Contract Categories: Business Finance - Stock Agreements
EX-4.1 4 okmin_ex4z1.htm DESCRIPTION OF COMMON STOCK

 

Exhibit 4.1

 

DESCRIPTION OF COMMON STOCK

 

Our class of common stock is registered under Section 12(g) of the Securities Exchange Act of 1934, as amended.

 

We have 750,000,000 authorized shares of common stock with a par value of $0.0001 per share.

 

Holders of our common stock have no preemptive rights to purchase additional shares of common stock or other subscription rights. The common stock carries no conversion rights and is not subject to redemption or to any sinking fund provisions.

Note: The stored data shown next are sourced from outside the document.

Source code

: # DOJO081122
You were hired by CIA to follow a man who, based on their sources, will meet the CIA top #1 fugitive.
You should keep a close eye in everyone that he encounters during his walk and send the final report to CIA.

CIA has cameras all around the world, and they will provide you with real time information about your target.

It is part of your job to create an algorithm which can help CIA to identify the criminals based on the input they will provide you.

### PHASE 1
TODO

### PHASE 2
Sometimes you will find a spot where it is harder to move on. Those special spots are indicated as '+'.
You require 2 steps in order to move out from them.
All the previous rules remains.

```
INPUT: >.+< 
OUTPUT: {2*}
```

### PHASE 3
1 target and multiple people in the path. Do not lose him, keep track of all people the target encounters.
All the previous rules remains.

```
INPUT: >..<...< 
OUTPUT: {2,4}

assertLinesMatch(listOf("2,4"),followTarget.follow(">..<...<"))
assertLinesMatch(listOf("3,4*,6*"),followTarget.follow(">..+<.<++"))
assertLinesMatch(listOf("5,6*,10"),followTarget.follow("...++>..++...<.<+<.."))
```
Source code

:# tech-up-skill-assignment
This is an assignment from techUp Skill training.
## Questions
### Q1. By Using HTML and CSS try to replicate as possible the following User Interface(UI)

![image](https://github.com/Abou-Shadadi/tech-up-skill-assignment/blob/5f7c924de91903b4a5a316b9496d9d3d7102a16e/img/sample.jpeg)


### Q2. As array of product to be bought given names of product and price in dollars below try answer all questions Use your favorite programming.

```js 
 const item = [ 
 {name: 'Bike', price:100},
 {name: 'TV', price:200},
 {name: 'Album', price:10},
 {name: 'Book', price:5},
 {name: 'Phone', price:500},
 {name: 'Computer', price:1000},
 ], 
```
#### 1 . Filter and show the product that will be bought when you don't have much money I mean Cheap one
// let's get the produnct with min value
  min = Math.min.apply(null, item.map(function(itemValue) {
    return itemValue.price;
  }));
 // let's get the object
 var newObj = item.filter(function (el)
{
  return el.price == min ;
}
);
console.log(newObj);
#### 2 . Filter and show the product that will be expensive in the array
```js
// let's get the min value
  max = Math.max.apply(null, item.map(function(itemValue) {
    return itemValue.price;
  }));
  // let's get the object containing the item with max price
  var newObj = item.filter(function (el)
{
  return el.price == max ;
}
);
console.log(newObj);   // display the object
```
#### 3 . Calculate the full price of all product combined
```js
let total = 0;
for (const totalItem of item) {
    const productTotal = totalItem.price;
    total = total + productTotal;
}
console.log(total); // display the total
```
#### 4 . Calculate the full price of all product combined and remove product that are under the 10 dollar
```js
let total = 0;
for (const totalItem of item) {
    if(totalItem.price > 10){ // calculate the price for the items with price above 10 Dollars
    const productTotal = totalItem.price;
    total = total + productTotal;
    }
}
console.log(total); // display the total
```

All of our issued common stock is entitled to share equally in dividends from sources legally available, when, as and if declared by our Board of Directors, and upon our liquidation or dissolution, whether voluntary or involuntary, to share equally in our assets available for distribution to holders of common stock.

 

Our Board of Directors is authorized to issue additional shares of common stock not to exceed the amount authorized by our Articles of Incorporation on such terms and conditions and for such consideration as the Board may deem appropriate without further stockholder action.

 

Each holder of our common stock is entitled to one vote per share on all matters on which such stockholders are entitled to vote.

 

Dividends on our common stock may be declared by our Board of Directors in accordance with applicable laws and may be paid in cash, property, or shares of stock, subject to the provisions of our Articles of Incorporation. Our Board has no present intention of declaring any dividends.

 

Our class of Series A convertible preferred stock ranks on a parity, in all respects, with our common stock, except that each preferred share is entitled to 10 votes and holders of Series A convertible preferred stock are not entitled to receive dividends.